In fact, this is part of the objective pursued by the Latin American Congress of Technology and Financial Innovation, CLAB, an event that will take place from September 4 to 6 in Hollywood, Florida.
For Giorgio Trettenero, Secretary General of the Latin American Bank Federation (Felaban), the impact is such that “the banks, if they are not transformed or if they are no longer transformed, are already out of business”, because today’s speeds return it something “imperative, mandatory and mandatory”. That is why he adds: “This is a race that will not end and will be forever”.
For this reason, it is interesting to note how banking is interacting with these new agents. Along these lines, an investigation carried out by Anif for FELABAN and CAF delivered the results of a survey conducted on the perception that banks have in Latin America regarding the fintech phenomenon.
- 36% of respondents have alliances with fintech companies.
- 29% do “organic” innovation within banks, where many with their own means and even “digital laboratories”.

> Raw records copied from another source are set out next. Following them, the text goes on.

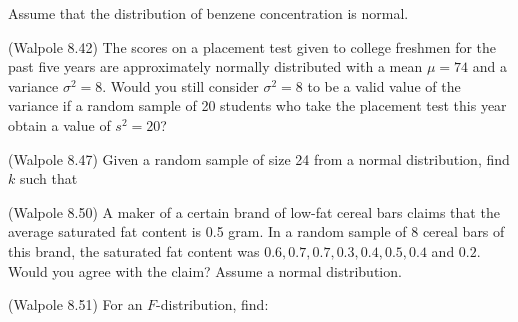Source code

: \documentclass[14pt]{exam}
\begin{document}
\begin{questions}

		Assume that the distribution of benzene concentration is normal.
		
		\question
		(Walpole 8.42)
		The scores on a placement test given to college freshmen for the past five years are approximately normally distributed with a mean $\mu = 74$ and a variance $\sigma^2 = 8$. Would you still consider $\sigma^2 = 8$ to be a valid value of the variance if a random sample of 20 students who take the placement test this year obtain a value of $s^2 = 20$?
		
		\question
		(Walpole 8.47)
		 Given a random sample of size 24 from a normal
		distribution, find $k$ such that
		
		\question
		(Walpole 8.50)
		A maker of a certain brand of low-fat cereal bars claims that the average saturated fat content is 0.5 gram. In a random sample of 8 cereal bars of this brand, the saturated fat content was $0.6, 0.7, 0.7, 0.3, 0.4, 0.5, 0.4$ and $0.2$.  Would you agree with the claim? Assume a normal distribution.
		
		\question
		(Walpole 8.51)
		For an $F$-distribution, find:
\end{questions}
\end{document}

- 21% work this as an outsourcing of digital services to fintech companies
- 9% have completed acquisitions of fintech companies.
Thus, with these numbers on the table and in conversation with AETecno, Trettenero comments: “Fintech are allies of banking. It is helping us to accelerate our digital transformation processes. There will be some, of course, that is disruptive and goes that way, but we have come to the conclusion that it is a natural alliance. ”
Latin America is seeing how the way of interacting with finances is being revolutionized and this shows, particularly, in the younger generations. According to data handled by Felaban, 67% of millennials use mobile applications. Similarly, a recent study by Mastercard and Kantar revealed part of the impact of new digital tools on young people in the region.
The report included Argentina, Peru, Brazil, Chile and Colombia and evidenced a decrease in the use of cash as a means of payment, especially in Chile, for the payment of bills, transfers and other payments digitally.
Regarding the trends and preferences of young people, 37% of respondents in Brazil said they would like to use the latest technology and 23% said they “could not live without their smartphone.” While in terms of control and administration of finances, 24% of respondents said they checked their bank balance daily through applications or a browser.
For the secretary general of Felaban, the trend is so strong that he asserts that “no young person will go to the bank office unless he is kidnapped or something. They will have to do everything over the phone or on their portable devices. In addition, account executives or business officials are not consulted by young people, they usually consult on social networks, and they explain and go around the solutions ”.
In the same way, he estimates that we are far from a parity between the physical and the digital, to the point that the relationship between the concentration of services to the user will be in a relationship of 80/20, because it advances very fast to the digital .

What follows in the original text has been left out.